Mütevelli heyetinde bulunduğu Mehmet Akif Ersoy Fikir ve Sanat Vakfı'nın 1984'ten bugüne çeşitli faaliyetlere imza attığını dile getiren Soydan, "Son zamanlarda görsel yayınların çok hız kazanmasıyla yüz yüze faaliyetlerin eskisi kadar etkisi kalmadı. Bunun için biz de vakıf olarak Mısır, Kazakistan, Bosna Hersek, Azerbaycan, Tataristan, Makedonya ve Sırbistan'ın da arasında bulunduğu ülkelerde Mehmet Akif'i tanıtmak amacıyla sempozyumlar düzenledik. Son zamanlardaysa bunu daha kalıcı bir şekle bürüyelim dedik ve bir takım kitap çalışmaları yapmaya başladık." şeklinde konuştu.
"Akif'i her zaman doğrusuyla sunmak çabasındayız"
Yazar Tahsin Yıldırım ise editörlüğünü yaptığı "Akif Salnamesi 2" kitabında Mehmet Akif ve dostlarına ait ilk defa ortaya çıkan bilgi ve belgeleri neşretme ihtiyacına cevap vermeye çalıştıklarını söyledi.
Özellikle Akif araştırmacılarında fayda sağlaması amacıyla yola çıktıklarını belirten Yıldırım, "Mehmet Akif Ersoy Fikir ve San'at Vakfı'nın geniş birikimi editör olarak benim işimi kolaylaştırdı. Çünkü sıkıştığım yerde istifade edebileceğim Akif'i tanıyan, Akif'e ait birikimi nakledebilecek insanlar vardı." dedi.

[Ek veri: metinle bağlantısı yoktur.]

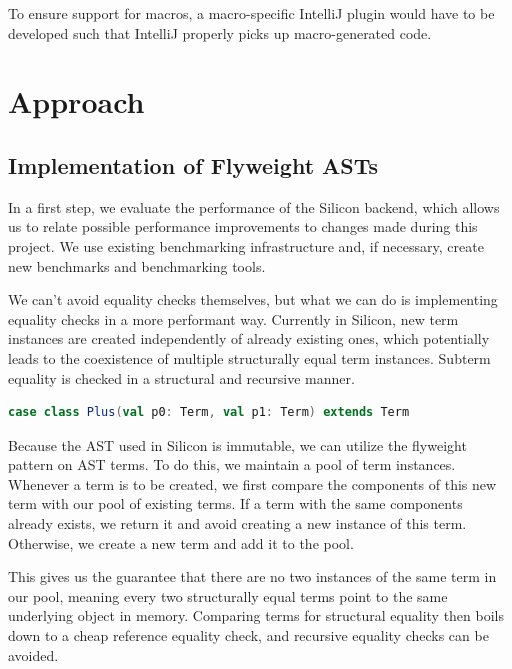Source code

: \documentclass[11pt]{article}
\begin{document}
    To ensure support for macros, a macro-specific IntelliJ plugin would have to be developed such that
    IntelliJ properly picks up macro-generated code.

    \section{Approach} \label{approach}

    \subsection{Implementation of Flyweight ASTs} \label{approach:flyweight}

    In a first step, we evaluate the performance of the Silicon backend,
    which allows us to relate possible performance improvements to 
    changes made during this project. We use existing benchmarking infrastructure 
    and, if necessary, create new benchmarks and benchmarking tools.

    We can't avoid equality checks themselves, but what we can do is implementing
    equality checks in a more performant way. Currently in Silicon, new term instances are
    created independently of already existing ones, which potentially leads 
    to the coexistence of multiple structurally equal term instances. Subterm equality is checked in a
    structural and recursive manner.

    \begin{lstlisting}[language=Scala, caption={Simplification of how term instances currently are
    implemented. Because \texttt{Plus} is defined as a case class, the compiler automatically
    generates code for recursive structural equality checking.}]
case class Plus(val p0: Term, val p1: Term) extends Term
    \end{lstlisting}
        
    Because the AST used in Silicon is immutable, we can utilize the flyweight pattern \cite{patterns} on AST terms.
    To do this, we maintain a pool of term instances. Whenever a term
    is to be created, we first compare the components of this new term with our
    pool of existing terms. If a term with the same components already exists, we return it and
    avoid creating a new instance of this term. Otherwise, we create a new term and add it to
    the pool.

    This gives us the guarantee that there are no two instances of the
    same term in our pool, meaning every two structurally equal terms point to the same
    underlying object in memory. Comparing terms for structural equality then boils
    down to a cheap reference equality check, and recursive equality checks can be avoided.
    
\end{document}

İlk Salname'yi 2019'da, ikincisini ise 2020'de neşrettiklerini, 2. kitapta Akif'e ait bilinmeyenleri sunan 17 yazı bulunduğunu aktaran Yıldırım, şunları kaydetti:
"Yirmi yedi Aralık'a ya da on iki Mart'a hapseden bir anlayıştan ziyade Akif'i her zaman doğrusuyla sunmak adına çaba içerisindeyiz. Tabii gelen yazılar, oluşturulan bir yayın kurulu tarafından inceleniyor. Ana kriterimiz Mehmet Akif ve çevresine dair yorumdan ziyade yeni bilgi ve belgeler olması. Her türlü dışarıdan yazarlara da açığız. Bizim için önemli olan Akif'i doğru tanıtabilmek."
İstiklal Marşı'nın taş plak kaydı dinletildi
Konuşmaların ardından İstiklal Marşı'nın Ali Rıfat Çağatay'a ait bestesinin Hafız Burhan'ın sesinden taş plak ses kaydı dinletildi.
Panel, İstanbul İl Kültür ve Turizm Müdürlüğü'nün sosyal medya hesaplarından ve Esenler Belediyesi'nin internet televizyonu Şehir Ekranı'ndan canlı yayınlandı.
Etkinliğin ardından İstanbul İl Kültür ve Turizm Müdürü Coşkun Yılmaz, Beyazıt Devlet Kütüphanesi Müdürü Ramazan Minder, panelin konuşmacıları ve katılımcılar hatıra fotoğrafı çektirdi.
Kütüphanede 2 ayrı sergi ziyarete açıldı
Etkinlikte ayrıca kütüphane koleksiyonuna katılan 1 milyon 200 bininci kitap olan "Akif Salnamesi 2" eserinin katalog kaydı yapıldı.
İstiklal Marşı Yılı dolayısıyla "Mehmet Akif Ersoy Konulu Kitaplar ve Poster Sergisi" ile "İstiklal Marşı'nın Kabulünün 100. Yıldönümü" sergileri de kütüphane içinde ziyarete açıldı.
TBMM Genel Kurulunda aralık ayında ortak önergeyle, İstiklal Marşı'nın yazılmasının ve TBMM tarafından kabul edilmesinin 100. yılı olan 2021'in "İstiklal Marşı Yılı" olması kararlaştırılmıştı.